The report says the U.S. market for contract manufacturing will balloon from $11.1 billion in 1994 to $36.4 billion by the year 2001, growing annually at 19 percent. Although the largest percentage of contract manufacturing business will continue to come from the computer industry, which accounted for 40 percent of total revenues in 1994 -- a figure that will rise to 41 percent in 2001 -- the OEM sector is increasingly outsourcing al-most every aspect of product manufacturing from design to final assembly.

That trend looks to continue as more large manufacturers continue to cut back on staff, partly in response to the uncertain economic conditions overseas. As this issue went to press, both Gillette and Pratt & Whitney announced staff reductions.

According to the Frost & Sullivan report, contract manufacturers, and distributors performing contract manufacturing work, have become full-fledged partners in product design and development, and essentially extensions of the OEMs they service. Contract manufacturing will continue to grow in many cases faster than the industries it serves, benefiting contract manufacturers of all sizes.

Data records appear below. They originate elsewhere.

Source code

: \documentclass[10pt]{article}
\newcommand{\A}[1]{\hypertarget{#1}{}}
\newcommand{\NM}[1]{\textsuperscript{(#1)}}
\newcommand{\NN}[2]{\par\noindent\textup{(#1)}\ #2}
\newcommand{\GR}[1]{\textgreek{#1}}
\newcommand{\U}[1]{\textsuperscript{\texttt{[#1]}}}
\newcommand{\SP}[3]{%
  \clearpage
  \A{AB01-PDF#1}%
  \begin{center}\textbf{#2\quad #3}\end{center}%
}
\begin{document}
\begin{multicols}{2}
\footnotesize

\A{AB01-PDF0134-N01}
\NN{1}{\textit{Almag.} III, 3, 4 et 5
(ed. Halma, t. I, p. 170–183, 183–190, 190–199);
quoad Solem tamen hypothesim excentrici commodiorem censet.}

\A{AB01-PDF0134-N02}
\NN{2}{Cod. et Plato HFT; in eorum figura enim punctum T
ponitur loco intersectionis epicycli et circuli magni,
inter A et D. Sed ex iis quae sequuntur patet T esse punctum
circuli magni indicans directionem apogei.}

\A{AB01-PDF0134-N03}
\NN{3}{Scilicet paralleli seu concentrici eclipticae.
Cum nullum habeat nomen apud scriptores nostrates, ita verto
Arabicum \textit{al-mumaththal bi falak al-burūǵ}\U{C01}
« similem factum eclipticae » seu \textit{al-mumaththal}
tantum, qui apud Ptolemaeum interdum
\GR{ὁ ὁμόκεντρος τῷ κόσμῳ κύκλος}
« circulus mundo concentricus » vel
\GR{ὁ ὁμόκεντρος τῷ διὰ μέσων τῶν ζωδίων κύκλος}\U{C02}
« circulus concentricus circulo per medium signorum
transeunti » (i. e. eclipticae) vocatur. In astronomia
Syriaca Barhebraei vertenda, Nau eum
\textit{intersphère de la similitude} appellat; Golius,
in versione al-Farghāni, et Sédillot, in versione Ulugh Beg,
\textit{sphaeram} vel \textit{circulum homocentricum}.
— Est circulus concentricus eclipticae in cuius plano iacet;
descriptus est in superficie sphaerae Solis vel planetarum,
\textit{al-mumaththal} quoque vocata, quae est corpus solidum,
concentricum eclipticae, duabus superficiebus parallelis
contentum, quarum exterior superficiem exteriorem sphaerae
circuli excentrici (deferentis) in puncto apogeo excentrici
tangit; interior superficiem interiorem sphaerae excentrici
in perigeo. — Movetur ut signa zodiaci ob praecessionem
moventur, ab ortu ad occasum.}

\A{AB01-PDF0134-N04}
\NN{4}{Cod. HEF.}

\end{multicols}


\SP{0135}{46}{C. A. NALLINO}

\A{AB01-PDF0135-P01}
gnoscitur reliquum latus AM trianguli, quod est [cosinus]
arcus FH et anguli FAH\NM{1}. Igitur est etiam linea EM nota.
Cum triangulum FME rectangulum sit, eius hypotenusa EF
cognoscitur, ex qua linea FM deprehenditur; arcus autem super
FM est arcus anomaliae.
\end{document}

Although most opportunities lie within the computer industry, outsourcing is growing within the telecommunications industry, increasing from 19 percent to a predicted 21 percent of the market in 2001. The medical/other category should total 16 percent, up from 12 percent in 1994. Contract manufacturing occurring within the industrial and instrumentation markets will fall from 14 percent to 12 percent. The consumer and automotive products segment will check in at seven percent, while the military and aerospace industries are expected to decrease from six percent to three percent.

Bruce Siegal, president of Air Draulics Engineering Co., a fluid power distributor based in Memphis, Tenn., says contract manufacturing is booming for his firm, rising significantly over the last two years mostly due to an increase in the need for engineering work. The firm has a thriving business assembling hydraulic power units for one major customer. Services like that are clearly seen as value added by the customer.

"What we find is our customers are relying on us to do more of their engineering work for them and that usually leads us into a custom application," says Siegal. "A lot of customers are reducing their engineering staffs and they end up relying on us a lot more for technical expertise, which is a good thing. Obviously, it makes us more important."

And, usually, more profitable.

"Usually we can make a higher profit margin on these custom product applications," Siegal acknowledges.

Contract manufacturing expanded in the recession of the early 1990s with downsizing by many OEMs. With economic recovery, OEMs increased their reliance on contract manufacturers rather than investing in more capital equipment. Contract manufacturers, meanwhile, increased their production capabilities, investing in the latest technologies and expanding the services they could offer.